→ Extracted entries:

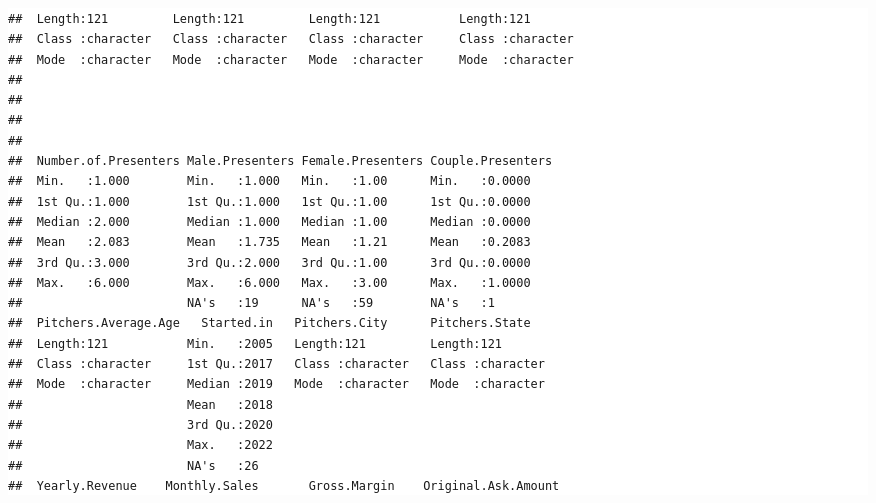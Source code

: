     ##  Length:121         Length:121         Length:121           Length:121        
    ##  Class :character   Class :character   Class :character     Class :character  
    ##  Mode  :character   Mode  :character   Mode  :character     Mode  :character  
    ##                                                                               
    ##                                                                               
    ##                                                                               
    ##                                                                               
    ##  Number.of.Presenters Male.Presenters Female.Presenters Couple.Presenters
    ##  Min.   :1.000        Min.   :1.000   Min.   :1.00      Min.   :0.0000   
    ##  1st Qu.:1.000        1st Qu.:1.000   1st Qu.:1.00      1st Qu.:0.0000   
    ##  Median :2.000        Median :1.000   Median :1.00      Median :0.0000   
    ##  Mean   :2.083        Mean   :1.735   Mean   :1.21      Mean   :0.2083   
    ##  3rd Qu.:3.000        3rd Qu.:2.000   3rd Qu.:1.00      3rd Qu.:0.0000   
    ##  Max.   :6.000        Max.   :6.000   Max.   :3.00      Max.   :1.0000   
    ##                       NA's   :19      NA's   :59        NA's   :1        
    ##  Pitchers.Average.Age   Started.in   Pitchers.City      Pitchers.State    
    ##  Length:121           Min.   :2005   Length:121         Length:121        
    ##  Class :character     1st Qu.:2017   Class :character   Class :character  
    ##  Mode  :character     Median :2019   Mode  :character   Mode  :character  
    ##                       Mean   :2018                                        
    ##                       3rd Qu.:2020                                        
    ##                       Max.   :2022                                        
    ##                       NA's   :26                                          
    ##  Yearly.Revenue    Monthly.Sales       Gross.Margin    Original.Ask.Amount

→ Activity:
Apart from the pictures, all of the data must be duplicated exactly as shown above.

→ Your response:
Source code

:     ##  Length:121         Length:121         Length:121           Length:121        
    ##  Class :character   Class :character   Class :character     Class :character  
    ##  Mode  :character   Mode  :character   Mode  :character     Mode  :character  
    ##                                                                               
    ##                                                                               
    ##                                                                               
    ##                                                                               
    ##  Number.of.Presenters Male.Presenters Female.Presenters Couple.Presenters
    ##  Min.   :1.000        Min.   :1.000   Min.   :1.00      Min.   :0.0000   
    ##  1st Qu.:1.000        1st Qu.:1.000   1st Qu.:1.00      1st Qu.:0.0000   
    ##  Median :2.000        Median :1.000   Median :1.00      Median :0.0000   
    ##  Mean   :2.083        Mean   :1.735   Mean   :1.21      Mean   :0.2083   
    ##  3rd Qu.:3.000        3rd Qu.:2.000   3rd Qu.:1.00      3rd Qu.:0.0000   
    ##  Max.   :6.000        Max.   :6.000   Max.   :3.00      Max.   :1.0000   
    ##                       NA's   :19      NA's   :59        NA's   :1        
    ##  Pitchers.Average.Age   Started.in   Pitchers.City      Pitchers.State    
    ##  Length:121           Min.   :2005   Length:121         Length:121        
    ##  Class :character     1st Qu.:2017   Class :character   Class :character  
    ##  Mode  :character     Median :2019   Mode  :character   Mode  :character  
    ##                       Mean   :2018                                        
    ##                       3rd Qu.:2020                                        
    ##                       Max.   :2022                                        
    ##                       NA's   :26                                          
    ##  Yearly.Revenue    Monthly.Sales       Gross.Margin    Original.Ask.Amount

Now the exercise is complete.